Halszka Leleń

Archipelagic Storytelling in the Local-Press Essays of George Mackay Brown

The eclectic, transmedia quality of the genre of the essay – one of the most elusive, open and border-crossing literary forms (Klaus xv) which is also frequently regarded as marginal (Butler 2) – is particularly vivid in the subgenre of the local-press essay, with its focus on the spatially located point of view and informal, rambling, place- and space-oriented composition that aims to give its readers some sort of pleasure (Woolf), as well as establishing the cultural connection and reflection. An example of an interesting aesthetic approach to this type of writing can be found in the archipelagic essayism of George Mackay Brown (1920-1996), a major Scottish poet, who was also a novelist and playwright. Brown continued his weekly contributions to the local papers throughout his creative life, spanning nearly fifty years, which also resulted in a substantial body of his essays republished in numerous collections. His distinctly personal essays with marked aesthetic features offer a poetic and dialogic guide to the archipelagic reality of Orkney seen in diachronic perspective. As might be expected, a man of letters of this format excells in this flexible literary-journalistic form, displaying a peculiar focus on the local as well as glocal readership through the perception-oriented approach. The focus of this chapter is to discuss the patterns of voice, point of view and world structure used by Brown that are transposed by temporal shifts, experiential quality of narration (Fludernik) and the intersubjective techniques (Rembowska-Płuciennik).
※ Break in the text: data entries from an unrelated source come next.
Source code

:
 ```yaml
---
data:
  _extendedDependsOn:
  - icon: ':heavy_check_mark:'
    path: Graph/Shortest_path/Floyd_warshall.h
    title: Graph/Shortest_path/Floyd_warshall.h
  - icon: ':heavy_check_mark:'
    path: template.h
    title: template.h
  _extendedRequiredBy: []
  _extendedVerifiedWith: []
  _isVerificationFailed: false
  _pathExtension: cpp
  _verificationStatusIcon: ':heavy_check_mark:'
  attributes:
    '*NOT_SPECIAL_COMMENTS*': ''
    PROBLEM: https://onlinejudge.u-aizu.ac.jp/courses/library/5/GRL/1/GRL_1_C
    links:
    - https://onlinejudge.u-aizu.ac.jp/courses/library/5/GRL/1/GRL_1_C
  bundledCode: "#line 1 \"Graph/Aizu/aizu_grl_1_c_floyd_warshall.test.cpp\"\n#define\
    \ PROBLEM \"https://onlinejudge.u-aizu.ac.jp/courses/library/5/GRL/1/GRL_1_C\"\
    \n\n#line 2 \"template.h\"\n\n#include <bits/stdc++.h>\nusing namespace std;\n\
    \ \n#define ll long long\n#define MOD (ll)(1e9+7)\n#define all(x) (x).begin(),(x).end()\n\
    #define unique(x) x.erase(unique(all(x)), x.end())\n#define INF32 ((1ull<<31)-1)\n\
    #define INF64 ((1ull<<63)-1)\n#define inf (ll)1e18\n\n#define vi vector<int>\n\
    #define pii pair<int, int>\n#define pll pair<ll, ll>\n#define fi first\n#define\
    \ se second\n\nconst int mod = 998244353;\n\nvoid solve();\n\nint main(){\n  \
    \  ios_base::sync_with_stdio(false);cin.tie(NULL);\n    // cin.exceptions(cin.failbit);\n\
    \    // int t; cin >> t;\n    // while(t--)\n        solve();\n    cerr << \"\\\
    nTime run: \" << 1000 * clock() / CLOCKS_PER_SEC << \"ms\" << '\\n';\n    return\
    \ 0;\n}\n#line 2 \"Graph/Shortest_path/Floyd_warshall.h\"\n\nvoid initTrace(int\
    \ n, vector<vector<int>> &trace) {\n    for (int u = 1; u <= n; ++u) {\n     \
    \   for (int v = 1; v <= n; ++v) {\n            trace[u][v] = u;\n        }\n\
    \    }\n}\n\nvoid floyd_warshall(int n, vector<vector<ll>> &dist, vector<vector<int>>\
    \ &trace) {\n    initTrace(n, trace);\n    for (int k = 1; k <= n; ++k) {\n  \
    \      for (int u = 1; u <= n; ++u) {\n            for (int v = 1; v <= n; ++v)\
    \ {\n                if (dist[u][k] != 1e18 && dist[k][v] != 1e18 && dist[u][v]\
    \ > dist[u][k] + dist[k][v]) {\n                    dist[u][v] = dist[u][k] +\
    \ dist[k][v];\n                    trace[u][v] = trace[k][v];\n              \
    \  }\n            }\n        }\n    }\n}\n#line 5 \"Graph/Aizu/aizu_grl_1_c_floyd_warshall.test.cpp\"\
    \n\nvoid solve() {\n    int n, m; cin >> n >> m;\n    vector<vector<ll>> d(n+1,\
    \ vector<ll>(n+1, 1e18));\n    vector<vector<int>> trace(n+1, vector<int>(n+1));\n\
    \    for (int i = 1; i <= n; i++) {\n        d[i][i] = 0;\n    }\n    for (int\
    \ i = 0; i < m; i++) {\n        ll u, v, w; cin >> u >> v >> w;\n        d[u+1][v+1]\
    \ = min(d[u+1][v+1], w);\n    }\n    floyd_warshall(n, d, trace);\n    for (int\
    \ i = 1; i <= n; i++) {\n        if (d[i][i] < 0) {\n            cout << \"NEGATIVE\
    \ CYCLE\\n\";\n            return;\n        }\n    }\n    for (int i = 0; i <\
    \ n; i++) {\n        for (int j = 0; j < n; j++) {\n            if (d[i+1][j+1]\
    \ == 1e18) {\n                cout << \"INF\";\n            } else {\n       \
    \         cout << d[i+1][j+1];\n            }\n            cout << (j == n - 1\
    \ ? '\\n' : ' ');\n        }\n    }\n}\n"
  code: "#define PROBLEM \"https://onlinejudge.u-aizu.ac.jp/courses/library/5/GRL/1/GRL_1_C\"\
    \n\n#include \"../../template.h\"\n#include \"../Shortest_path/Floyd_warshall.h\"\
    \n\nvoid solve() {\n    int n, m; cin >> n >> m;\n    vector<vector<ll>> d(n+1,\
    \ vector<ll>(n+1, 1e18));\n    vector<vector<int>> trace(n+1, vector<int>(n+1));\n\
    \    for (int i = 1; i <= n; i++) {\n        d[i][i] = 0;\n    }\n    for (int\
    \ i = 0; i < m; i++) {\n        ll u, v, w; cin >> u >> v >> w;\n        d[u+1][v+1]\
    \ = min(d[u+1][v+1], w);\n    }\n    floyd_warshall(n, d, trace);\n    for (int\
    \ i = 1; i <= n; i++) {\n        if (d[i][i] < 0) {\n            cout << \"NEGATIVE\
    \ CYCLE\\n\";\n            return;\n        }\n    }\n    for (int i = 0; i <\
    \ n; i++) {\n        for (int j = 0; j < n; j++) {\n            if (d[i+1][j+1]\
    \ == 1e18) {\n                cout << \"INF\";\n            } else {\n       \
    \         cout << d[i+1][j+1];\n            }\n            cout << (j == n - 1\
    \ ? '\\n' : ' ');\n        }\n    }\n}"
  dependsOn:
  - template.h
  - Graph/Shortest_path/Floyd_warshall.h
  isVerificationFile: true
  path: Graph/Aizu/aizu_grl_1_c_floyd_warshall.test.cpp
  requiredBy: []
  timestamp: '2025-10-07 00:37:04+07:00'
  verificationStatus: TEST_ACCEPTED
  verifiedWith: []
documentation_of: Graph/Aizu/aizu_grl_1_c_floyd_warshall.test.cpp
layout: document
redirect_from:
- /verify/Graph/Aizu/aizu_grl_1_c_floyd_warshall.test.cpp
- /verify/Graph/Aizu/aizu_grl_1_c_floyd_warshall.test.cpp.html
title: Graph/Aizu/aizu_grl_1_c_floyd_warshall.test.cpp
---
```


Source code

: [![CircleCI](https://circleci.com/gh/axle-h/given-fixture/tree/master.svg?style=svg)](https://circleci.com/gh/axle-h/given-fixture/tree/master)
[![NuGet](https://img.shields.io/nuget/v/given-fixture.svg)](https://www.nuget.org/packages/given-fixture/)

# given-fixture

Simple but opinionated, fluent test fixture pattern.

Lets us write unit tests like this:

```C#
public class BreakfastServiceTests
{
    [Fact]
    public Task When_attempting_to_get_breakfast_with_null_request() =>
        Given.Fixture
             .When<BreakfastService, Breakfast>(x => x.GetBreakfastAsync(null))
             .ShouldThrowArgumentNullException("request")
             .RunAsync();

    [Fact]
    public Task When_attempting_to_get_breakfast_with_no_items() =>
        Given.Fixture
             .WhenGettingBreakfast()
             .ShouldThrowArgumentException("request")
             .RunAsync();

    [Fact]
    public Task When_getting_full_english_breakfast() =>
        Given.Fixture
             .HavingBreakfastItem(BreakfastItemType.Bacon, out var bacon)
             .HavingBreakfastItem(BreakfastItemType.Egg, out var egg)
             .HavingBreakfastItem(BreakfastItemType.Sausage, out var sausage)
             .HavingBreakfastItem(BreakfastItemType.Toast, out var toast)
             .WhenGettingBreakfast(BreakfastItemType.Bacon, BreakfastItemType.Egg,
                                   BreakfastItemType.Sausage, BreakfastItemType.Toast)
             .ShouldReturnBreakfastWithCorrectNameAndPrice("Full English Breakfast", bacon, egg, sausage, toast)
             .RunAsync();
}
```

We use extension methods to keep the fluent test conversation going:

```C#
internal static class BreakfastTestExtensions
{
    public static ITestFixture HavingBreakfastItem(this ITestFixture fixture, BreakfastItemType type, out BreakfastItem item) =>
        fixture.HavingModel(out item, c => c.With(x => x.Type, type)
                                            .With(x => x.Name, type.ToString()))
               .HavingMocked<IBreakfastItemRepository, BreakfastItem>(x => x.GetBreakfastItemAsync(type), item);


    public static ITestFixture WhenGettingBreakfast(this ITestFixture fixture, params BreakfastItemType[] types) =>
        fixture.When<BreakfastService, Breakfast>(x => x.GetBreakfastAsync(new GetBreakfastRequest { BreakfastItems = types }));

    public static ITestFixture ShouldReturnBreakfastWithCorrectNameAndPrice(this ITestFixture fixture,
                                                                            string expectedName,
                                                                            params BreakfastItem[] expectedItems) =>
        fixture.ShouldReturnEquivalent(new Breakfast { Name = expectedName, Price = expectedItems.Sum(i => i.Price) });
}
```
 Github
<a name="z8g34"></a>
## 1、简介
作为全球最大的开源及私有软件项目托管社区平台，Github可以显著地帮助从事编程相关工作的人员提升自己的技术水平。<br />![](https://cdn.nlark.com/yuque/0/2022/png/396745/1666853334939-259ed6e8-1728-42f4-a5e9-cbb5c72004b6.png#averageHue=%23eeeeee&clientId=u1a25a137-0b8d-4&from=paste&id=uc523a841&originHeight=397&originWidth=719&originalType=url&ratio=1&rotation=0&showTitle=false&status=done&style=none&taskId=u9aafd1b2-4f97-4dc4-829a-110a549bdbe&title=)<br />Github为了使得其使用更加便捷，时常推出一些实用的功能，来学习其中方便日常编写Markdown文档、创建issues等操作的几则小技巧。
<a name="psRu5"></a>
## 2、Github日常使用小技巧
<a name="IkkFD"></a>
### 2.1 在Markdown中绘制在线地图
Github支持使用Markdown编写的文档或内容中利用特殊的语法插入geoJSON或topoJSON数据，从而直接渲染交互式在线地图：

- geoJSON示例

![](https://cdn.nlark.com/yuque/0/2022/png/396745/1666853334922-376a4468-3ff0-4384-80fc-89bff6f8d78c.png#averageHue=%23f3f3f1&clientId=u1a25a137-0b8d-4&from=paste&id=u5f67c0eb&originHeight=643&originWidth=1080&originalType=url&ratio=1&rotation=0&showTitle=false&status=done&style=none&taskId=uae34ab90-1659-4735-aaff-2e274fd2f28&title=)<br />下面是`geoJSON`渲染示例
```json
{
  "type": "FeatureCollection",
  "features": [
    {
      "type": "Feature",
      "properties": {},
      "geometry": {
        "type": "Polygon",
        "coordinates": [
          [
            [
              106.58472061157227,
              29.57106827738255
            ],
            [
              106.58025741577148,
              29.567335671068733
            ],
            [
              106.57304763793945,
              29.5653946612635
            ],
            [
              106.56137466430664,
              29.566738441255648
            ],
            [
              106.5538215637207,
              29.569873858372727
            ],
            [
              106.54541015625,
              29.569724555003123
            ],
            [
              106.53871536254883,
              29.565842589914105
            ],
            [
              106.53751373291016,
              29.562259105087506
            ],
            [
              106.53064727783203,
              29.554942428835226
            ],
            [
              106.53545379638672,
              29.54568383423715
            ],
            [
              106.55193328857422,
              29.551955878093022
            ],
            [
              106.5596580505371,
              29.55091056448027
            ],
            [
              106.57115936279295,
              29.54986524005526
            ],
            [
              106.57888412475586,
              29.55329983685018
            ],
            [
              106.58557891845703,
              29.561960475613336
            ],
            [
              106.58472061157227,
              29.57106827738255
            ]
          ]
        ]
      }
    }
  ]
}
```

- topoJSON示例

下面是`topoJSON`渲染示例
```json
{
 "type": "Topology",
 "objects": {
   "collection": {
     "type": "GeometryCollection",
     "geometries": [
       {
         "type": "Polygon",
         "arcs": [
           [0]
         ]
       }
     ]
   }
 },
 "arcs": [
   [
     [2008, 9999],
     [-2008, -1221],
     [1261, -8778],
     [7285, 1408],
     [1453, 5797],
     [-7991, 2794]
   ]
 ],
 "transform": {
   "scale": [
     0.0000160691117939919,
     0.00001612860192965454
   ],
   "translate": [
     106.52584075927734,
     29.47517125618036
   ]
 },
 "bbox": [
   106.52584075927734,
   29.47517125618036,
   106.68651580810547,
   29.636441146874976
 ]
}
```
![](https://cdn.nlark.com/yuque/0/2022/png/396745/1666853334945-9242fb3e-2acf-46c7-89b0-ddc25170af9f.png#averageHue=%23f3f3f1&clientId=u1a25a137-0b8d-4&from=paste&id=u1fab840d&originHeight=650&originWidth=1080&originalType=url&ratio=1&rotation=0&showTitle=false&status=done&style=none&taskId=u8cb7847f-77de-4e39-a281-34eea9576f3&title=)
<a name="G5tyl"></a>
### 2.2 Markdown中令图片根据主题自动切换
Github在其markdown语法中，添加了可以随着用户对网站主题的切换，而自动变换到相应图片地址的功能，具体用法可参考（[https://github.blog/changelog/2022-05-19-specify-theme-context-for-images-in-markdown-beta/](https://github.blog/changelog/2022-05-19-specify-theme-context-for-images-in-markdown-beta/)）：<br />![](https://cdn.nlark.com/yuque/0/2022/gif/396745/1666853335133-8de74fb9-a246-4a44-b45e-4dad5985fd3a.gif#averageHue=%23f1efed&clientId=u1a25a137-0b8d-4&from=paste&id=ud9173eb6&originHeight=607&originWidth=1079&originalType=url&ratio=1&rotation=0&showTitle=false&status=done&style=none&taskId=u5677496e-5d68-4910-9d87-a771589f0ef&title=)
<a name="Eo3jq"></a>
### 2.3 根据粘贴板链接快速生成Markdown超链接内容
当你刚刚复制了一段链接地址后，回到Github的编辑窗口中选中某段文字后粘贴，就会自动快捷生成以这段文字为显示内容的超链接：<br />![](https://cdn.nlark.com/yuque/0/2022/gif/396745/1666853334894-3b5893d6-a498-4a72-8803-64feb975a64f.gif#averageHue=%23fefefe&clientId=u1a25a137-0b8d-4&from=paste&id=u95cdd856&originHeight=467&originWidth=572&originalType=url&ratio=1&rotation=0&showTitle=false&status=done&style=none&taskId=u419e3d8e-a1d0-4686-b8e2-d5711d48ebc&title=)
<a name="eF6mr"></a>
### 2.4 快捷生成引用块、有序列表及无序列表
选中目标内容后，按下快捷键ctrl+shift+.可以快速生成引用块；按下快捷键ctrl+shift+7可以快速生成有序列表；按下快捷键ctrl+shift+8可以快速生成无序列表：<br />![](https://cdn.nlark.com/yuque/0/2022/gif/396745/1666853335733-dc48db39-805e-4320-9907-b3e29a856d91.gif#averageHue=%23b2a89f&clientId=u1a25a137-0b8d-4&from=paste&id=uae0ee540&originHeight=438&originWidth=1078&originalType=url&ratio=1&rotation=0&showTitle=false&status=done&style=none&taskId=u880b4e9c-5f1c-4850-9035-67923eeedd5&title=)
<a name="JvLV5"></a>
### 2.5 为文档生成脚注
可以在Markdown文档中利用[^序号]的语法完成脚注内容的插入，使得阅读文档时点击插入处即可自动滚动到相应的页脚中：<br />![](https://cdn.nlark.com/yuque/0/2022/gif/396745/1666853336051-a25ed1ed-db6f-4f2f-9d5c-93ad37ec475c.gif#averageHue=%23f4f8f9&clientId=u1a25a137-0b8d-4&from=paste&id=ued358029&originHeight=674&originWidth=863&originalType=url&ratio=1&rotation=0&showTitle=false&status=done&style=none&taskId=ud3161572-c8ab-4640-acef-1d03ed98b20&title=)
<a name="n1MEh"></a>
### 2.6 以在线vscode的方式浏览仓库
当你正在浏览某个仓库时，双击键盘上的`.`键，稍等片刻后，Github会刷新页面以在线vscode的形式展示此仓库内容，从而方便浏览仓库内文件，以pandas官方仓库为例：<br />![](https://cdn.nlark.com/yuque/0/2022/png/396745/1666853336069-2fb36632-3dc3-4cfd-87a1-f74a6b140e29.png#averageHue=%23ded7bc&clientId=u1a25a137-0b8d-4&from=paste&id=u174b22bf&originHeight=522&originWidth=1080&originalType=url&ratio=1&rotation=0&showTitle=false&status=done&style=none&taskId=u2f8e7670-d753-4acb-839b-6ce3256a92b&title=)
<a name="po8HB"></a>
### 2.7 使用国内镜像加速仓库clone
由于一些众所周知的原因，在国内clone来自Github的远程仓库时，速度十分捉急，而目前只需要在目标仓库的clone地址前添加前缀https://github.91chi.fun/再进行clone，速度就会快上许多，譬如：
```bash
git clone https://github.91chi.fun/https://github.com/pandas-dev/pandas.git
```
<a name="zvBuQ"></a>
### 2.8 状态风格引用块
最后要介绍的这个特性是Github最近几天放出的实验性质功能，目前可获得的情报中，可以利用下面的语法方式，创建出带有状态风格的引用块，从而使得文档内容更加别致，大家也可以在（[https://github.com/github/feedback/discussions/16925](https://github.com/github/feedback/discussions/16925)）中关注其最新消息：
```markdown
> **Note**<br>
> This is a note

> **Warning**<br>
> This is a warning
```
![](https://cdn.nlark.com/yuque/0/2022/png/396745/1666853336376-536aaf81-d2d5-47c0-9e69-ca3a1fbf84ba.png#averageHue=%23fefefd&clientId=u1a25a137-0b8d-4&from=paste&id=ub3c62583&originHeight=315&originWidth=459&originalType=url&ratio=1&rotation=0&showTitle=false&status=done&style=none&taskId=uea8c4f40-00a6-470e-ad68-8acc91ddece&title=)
It will show Brown’s archipelagic storytelling technique that results in the unique realisation of the common essayistic features of “lightness and distance” (Gumbrecht). His essays are as universal as they are regional, focused on the rhythms of individual and community life seen across time and against cultural change. One can see a strong tendency to make the island life description assume the quality of an allegorical reflection on human experience as such. Rather than just staying on the descriptive side, the analysis of Brown’s essays will be done from the methodological position of post-classical narratology, particularly using the concepts of Monika Fludernik (“experientiality” and “narrative othering”), Magdalena Rembowska-Płuciennik (“intersubjectivity”), (“narrative and identity”) Katarzyna Rosner, Alasdair MacIntyre and others.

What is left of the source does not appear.